The CIFAR-10 dataset directory is organized as follows:
└─dataset_path
├─cifar-10-batches-bin # train dataset
├─ data_batch_1.bin
├─ data_batch_2.bin
├─ data_batch_3.bin
├─ data_batch_4.bin
├─ data_batch_5.bin
└─cifar-10-verify-bin # evaluate dataset
├─ test_batch.bin
This operation is implemented on MindSpore as follows:
import mindspore as ms
import mindspore.dataset as ds
from mindspore.dataset import vision
from mindspore.dataset.transforms.transforms import TypeCast
def create_cifar_dataset(dataset_path, do_train, batch_size=32, image_size=(224, 224), rank_size=1, rank_id=0):
dataset = ds.Cifar10Dataset(dataset_path, shuffle=do_train,
num_shards=rank_size, shard_id=rank_id)
# define map operations
trans = []
if do_train:
trans += [
vision.RandomCrop((32, 32), (4, 4, 4, 4)),
vision.RandomHorizontalFlip(prob=0.5)
]
trans += [
vision.Resize(image_size),
vision.Rescale(1.0 / 255.0, 0.0),
vision.Normalize([0.4914, 0.4822, 0.4465], [0.2023, 0.1994, 0.2010]),
vision.HWC2CHW()
]
type_cast_op = TypeCast(ms.int32)
data_set = dataset.map(operations=type_cast_op, input_columns="label")
data_set = data_set.map(operations=trans, input_columns="image")
# apply batch operations
data_set = data_set.batch(batch_size, drop_remainder=do_train)
return data_set
Network Model Implementation
By referring to PyTorch ResNet, we have implemented MindSpore ResNet.
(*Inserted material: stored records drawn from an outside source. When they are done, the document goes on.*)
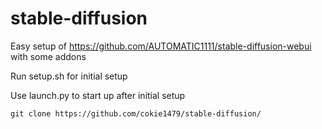 # stable-diffusion
Easy setup of https://github.com/AUTOMATIC1111/stable-diffusion-webui with some addons

Run setup.sh for initial setup

Use launch.py to start up after initial setup

```git clone https://github.com/cokie1479/stable-diffusion/```
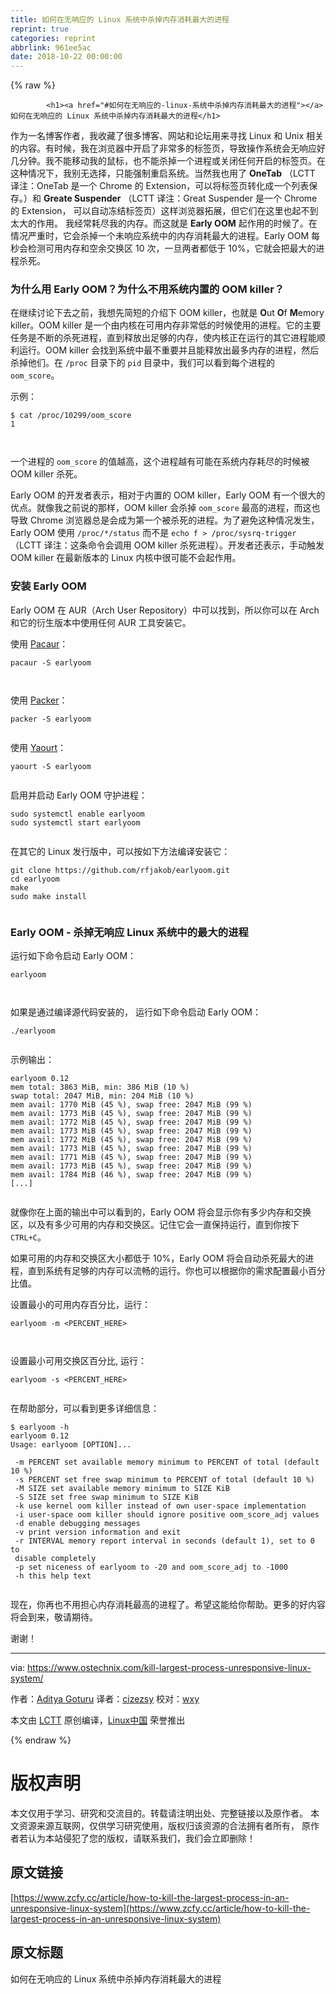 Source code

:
 ```yaml
---
title: 如何在无响应的 Linux 系统中杀掉内存消耗最大的进程
reprint: true
categories: reprint
abbrlink: 961ee5ac
date: 2018-10-22 00:00:00
---
```


{% raw %}

            <h1><a href="#如何在无响应的-linux-系统中杀掉内存消耗最大的进程"></a>如何在无响应的 Linux 系统中杀掉内存消耗最大的进程</h1>
<p>作为一名博客作者，我收藏了很多博客、网站和论坛用来寻找 Linux 和 Unix 相关的内容。有时候，我在浏览器中开启了非常多的标签页，导致操作系统会无响应好几分钟。我不能移动我的鼠标，也不能杀掉一个进程或关闭任何开启的标签页。在这种情况下，我别无选择，只能强制重启系统。当然我也用了 <strong>OneTab</strong> （LCTT 译注：OneTab 是一个 Chrome 的 Extension，可以将标签页转化成一个列表保存。）和 <strong>Greate Suspender</strong> （LCTT 译注：Great Suspender 是一个 Chrome 的 Extension， 可以自动冻结标签页）这样浏览器拓展，但它们在这里也起不到太大的作用。 我经常耗尽我的内存。而这就是 <strong>Early OOM</strong> 起作用的时候了。在情况严重时，它会杀掉一个未响应系统中的内存消耗最大的进程。Early OOM 每秒会检测可用内存和空余交换区 10 次，一旦两者都低于 10%，它就会把最大的进程杀死。</p>
<h3><a href="#为什么用-early-oom为什么不用系统内置的-oom-killer"></a>为什么用 Early OOM？为什么不用系统内置的 OOM killer？</h3>
<p>在继续讨论下去之前，我想先简短的介绍下 OOM killer，也就是 <strong>O</strong>ut <strong>O</strong>f <strong>M</strong>emory killer。OOM killer 是一个由内核在可用内存非常低的时候使用的进程。它的主要任务是不断的杀死进程，直到释放出足够的内存，使内核正在运行的其它进程能顺利运行。OOM killer 会找到系统中最不重要并且能释放出最多内存的进程，然后杀掉他们。在 <code>/proc</code> 目录下的 <code>pid</code> 目录中，我们可以看到每个进程的 <code>oom_score</code>。</p>
<p>示例：</p>
<pre><code class="hljs lsl">$ cat /proc/<span class="hljs-number">10299</span>/oom_score
<span class="hljs-number">1</span>

</code></pre><p>一个进程的 <code>oom_score</code> 的值越高，这个进程越有可能在系统内存耗尽的时候被 OOM killer 杀死。</p>
<p>Early OOM 的开发者表示，相对于内置的 OOM killer，Early OOM 有一个很大的优点。就像我之前说的那样，OOM killer 会杀掉 <code>oom_score</code> 最高的进程，而这也导致 Chrome 浏览器总是会成为第一个被杀死的进程。为了避免这种情况发生，Early OOM 使用 <code>/proc/*/status</code> 而不是 <code>echo f &gt; /proc/sysrq-trigger</code>（LCTT 译注：这条命令会调用 OOM killer 杀死进程）。开发者还表示，手动触发 OOM killer 在最新版本的 Linux 内核中很可能不会起作用。</p>
<h3><a href="#安装-early-oom"></a>安装 Early OOM</h3>
<p>Early OOM 在 AUR（Arch User Repository）中可以找到，所以你可以在 Arch 和它的衍生版本中使用任何 AUR 工具安装它。</p>
<p>使用 <a href="https://www.ostechnix.com/install-pacaur-arch-linux/">Pacaur</a>：</p>
<pre><code class="hljs ebnf"><span class="hljs-attribute">pacaur -S earlyoom</span>

</code></pre><p>使用 <a href="https://www.ostechnix.com/install-packer-arch-linux-2/">Packer</a>：</p>
<pre><code class="hljs ebnf"><span class="hljs-attribute">packer -S earlyoom</span>

</code></pre><p>使用 <a href="https://www.ostechnix.com/install-yaourt-arch-linux/">Yaourt</a>：</p>
<pre><code class="hljs ebnf"><span class="hljs-attribute">yaourt -S earlyoom</span>

</code></pre><p>启用并启动 Early OOM 守护进程：</p>
<pre><code class="hljs routeros">sudo systemctl <span class="hljs-builtin-name">enable</span> earlyoom
sudo systemctl start earlyoom

</code></pre><p>在其它的 Linux 发行版中，可以按如下方法编译安装它：</p>
<pre><code class="hljs vim">git clone http<span class="hljs-variable">s:</span>//github.<span class="hljs-keyword">com</span>/rfjakob/earlyoom.git
<span class="hljs-keyword">cd</span> earlyoom
<span class="hljs-keyword">make</span>
sudo <span class="hljs-keyword">make</span> install

</code></pre><h3><a href="#early-oom---杀掉无响应-linux-系统中的最大的进程"></a>Early OOM - 杀掉无响应 Linux 系统中的最大的进程</h3>
<p>运行如下命令启动 Early OOM：</p>
<pre><code class="hljs ebnf"><span class="hljs-attribute">earlyoom</span>

</code></pre><p>如果是通过编译源代码安装的， 运行如下命令启动 Early OOM：</p>
<pre><code class="hljs jboss-cli"><span class="hljs-string">./earlyoom</span>

</code></pre><p>示例输出：</p>
<pre><code class="hljs groovy">earlyoom <span class="hljs-number">0.12</span>
mem <span class="hljs-string">total:</span> <span class="hljs-number">3863</span> MiB, <span class="hljs-string">min:</span> <span class="hljs-number">386</span> MiB (<span class="hljs-number">10</span> %)
swap <span class="hljs-string">total:</span> <span class="hljs-number">2047</span> MiB, <span class="hljs-string">min:</span> <span class="hljs-number">204</span> MiB (<span class="hljs-number">10</span> %)
mem <span class="hljs-string">avail:</span> <span class="hljs-number">1770</span> MiB (<span class="hljs-number">45</span> %), swap <span class="hljs-string">free:</span> <span class="hljs-number">2047</span> MiB (<span class="hljs-number">99</span> %)
mem <span class="hljs-string">avail:</span> <span class="hljs-number">1773</span> MiB (<span class="hljs-number">45</span> %), swap <span class="hljs-string">free:</span> <span class="hljs-number">2047</span> MiB (<span class="hljs-number">99</span> %)
mem <span class="hljs-string">avail:</span> <span class="hljs-number">1772</span> MiB (<span class="hljs-number">45</span> %), swap <span class="hljs-string">free:</span> <span class="hljs-number">2047</span> MiB (<span class="hljs-number">99</span> %)
mem <span class="hljs-string">avail:</span> <span class="hljs-number">1773</span> MiB (<span class="hljs-number">45</span> %), swap <span class="hljs-string">free:</span> <span class="hljs-number">2047</span> MiB (<span class="hljs-number">99</span> %)
mem <span class="hljs-string">avail:</span> <span class="hljs-number">1772</span> MiB (<span class="hljs-number">45</span> %), swap <span class="hljs-string">free:</span> <span class="hljs-number">2047</span> MiB (<span class="hljs-number">99</span> %)
mem <span class="hljs-string">avail:</span> <span class="hljs-number">1773</span> MiB (<span class="hljs-number">45</span> %), swap <span class="hljs-string">free:</span> <span class="hljs-number">2047</span> MiB (<span class="hljs-number">99</span> %)
mem <span class="hljs-string">avail:</span> <span class="hljs-number">1771</span> MiB (<span class="hljs-number">45</span> %), swap <span class="hljs-string">free:</span> <span class="hljs-number">2047</span> MiB (<span class="hljs-number">99</span> %)
mem <span class="hljs-string">avail:</span> <span class="hljs-number">1773</span> MiB (<span class="hljs-number">45</span> %), swap <span class="hljs-string">free:</span> <span class="hljs-number">2047</span> MiB (<span class="hljs-number">99</span> %)
mem <span class="hljs-string">avail:</span> <span class="hljs-number">1784</span> MiB (<span class="hljs-number">46</span> %), swap <span class="hljs-string">free:</span> <span class="hljs-number">2047</span> MiB (<span class="hljs-number">99</span> %)
[...]

</code></pre><p>就像你在上面的输出中可以看到的，Early OOM 将会显示你有多少内存和交换区，以及有多少可用的内存和交换区。记住它会一直保持运行，直到你按下 <code>CTRL+C</code>。</p>
<p>如果可用的内存和交换区大小都低于 10%，Early OOM 将会自动杀死最大的进程，直到系统有足够的内存可以流畅的运行。你也可以根据你的需求配置最小百分比值。</p>
<p>设置最小的可用内存百分比，运行：</p>
<pre><code class="hljs xml">earlyoom -m <span class="hljs-tag">&lt;<span class="hljs-name">PERCENT_HERE</span>&gt;</span>

</code></pre><p>设置最小可用交换区百分比, 运行：</p>
<pre><code class="hljs xml">earlyoom -s <span class="hljs-tag">&lt;<span class="hljs-name">PERCENT_HERE</span>&gt;</span>

</code></pre><p>在帮助部分，可以看到更多详细信息：</p>
<pre><code class="hljs sql">$ earlyoom -h
earlyoom 0.12
Usage: earlyoom [OPTION]...

 -m PERCENT <span class="hljs-keyword">set</span> available <span class="hljs-keyword">memory</span> <span class="hljs-keyword">minimum</span> <span class="hljs-keyword">to</span> <span class="hljs-keyword">PERCENT</span> <span class="hljs-keyword">of</span> total (<span class="hljs-keyword">default</span> <span class="hljs-number">10</span> %)
 -s <span class="hljs-keyword">PERCENT</span> <span class="hljs-keyword">set</span> free swap <span class="hljs-keyword">minimum</span> <span class="hljs-keyword">to</span> <span class="hljs-keyword">PERCENT</span> <span class="hljs-keyword">of</span> total (<span class="hljs-keyword">default</span> <span class="hljs-number">10</span> %)
 -M <span class="hljs-keyword">SIZE</span> <span class="hljs-keyword">set</span> available <span class="hljs-keyword">memory</span> <span class="hljs-keyword">minimum</span> <span class="hljs-keyword">to</span> <span class="hljs-keyword">SIZE</span> KiB
 -S <span class="hljs-keyword">SIZE</span> <span class="hljs-keyword">set</span> free swap <span class="hljs-keyword">minimum</span> <span class="hljs-keyword">to</span> <span class="hljs-keyword">SIZE</span> KiB
 -k <span class="hljs-keyword">use</span> kernel oom killer instead <span class="hljs-keyword">of</span> own <span class="hljs-keyword">user</span>-<span class="hljs-keyword">space</span> implementation
 -i <span class="hljs-keyword">user</span>-<span class="hljs-keyword">space</span> oom killer should <span class="hljs-keyword">ignore</span> positive oom_score_adj <span class="hljs-keyword">values</span>
 -d <span class="hljs-keyword">enable</span> debugging messages
 -v print <span class="hljs-keyword">version</span> information <span class="hljs-keyword">and</span> <span class="hljs-keyword">exit</span>
 -r <span class="hljs-built_in">INTERVAL</span> <span class="hljs-keyword">memory</span> report <span class="hljs-built_in">interval</span> <span class="hljs-keyword">in</span> seconds (<span class="hljs-keyword">default</span> <span class="hljs-number">1</span>), <span class="hljs-keyword">set</span> <span class="hljs-keyword">to</span> <span class="hljs-number">0</span> <span class="hljs-keyword">to</span>
 <span class="hljs-keyword">disable</span> completely
 -p <span class="hljs-keyword">set</span> niceness <span class="hljs-keyword">of</span> earlyoom <span class="hljs-keyword">to</span> <span class="hljs-number">-20</span> <span class="hljs-keyword">and</span> oom_score_adj <span class="hljs-keyword">to</span> <span class="hljs-number">-1000</span>
 -h this <span class="hljs-keyword">help</span> <span class="hljs-built_in">text</span>

</code></pre><p>现在，你再也不用担心内存消耗最高的进程了。希望这能给你帮助。更多的好内容将会到来，敬请期待。</p>
<p>谢谢！</p>
<hr>
<p>via: <a href="https://www.ostechnix.com/kill-largest-process-unresponsive-linux-system/">https://www.ostechnix.com/kill-largest-process-unresponsive-linux-system/</a></p>
<p>作者：<a href="https://www.ostechnix.com">Aditya Goturu</a> 译者：<a href="https://github.com/cizezsy">cizezsy</a> 校对：<a href="https://github.com/wxy">wxy</a></p>
<p>本文由 <a href="https://github.com/LCTT/TranslateProject">LCTT</a> 原创编译，<a href="https://linux.cn/">Linux中国</a> 荣誉推出</p>

          
{% endraw %}

# 版权声明
本文仅用于学习、研究和交流目的。转载请注明出处、完整链接以及原作者。
本文资源来源互联网，仅供学习研究使用，版权归该资源的合法拥有者所有，
原作者若认为本站侵犯了您的版权，请联系我们，我们会立即删除！

## 原文链接
[https://www.zcfy.cc/article/how-to-kill-the-largest-process-in-an-unresponsive-linux-system](https://www.zcfy.cc/article/how-to-kill-the-largest-process-in-an-unresponsive-linux-system)

## 原文标题
如何在无响应的 Linux 系统中杀掉内存消耗最大的进程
The comparison tool shows that the implementation is different in the following aspects:
# Conv2d PyTorch
nn.Conv2d(
in_planes,
out_planes,
kernel_size=3,
stride=stride,
padding=dilation,
groups=groups,
bias=False,
dilation=dilation,
)
##########################################
# Conv2d MindSpore
nn.Conv2d(
in_planes,
out_planes,
kernel_size=3,
pad_mode="pad",
stride=stride,
padding=dilation,
group=groups,
has_bias=False,
dilation=dilation,
)
# PyTorch
nn.Module
############################################
# MindSpore
nn.Cell
# PyTorch
nn.ReLU(inplace=True)
############################################
# MindSpore
nn.ReLU()
# PyTorch graph construction
forward
############################################
# MindSpore graph construction
construct
# PyTorch MaxPool2d with padding
maxpool = nn.MaxPool2d(kernel_size=3, stride=2, padding=1)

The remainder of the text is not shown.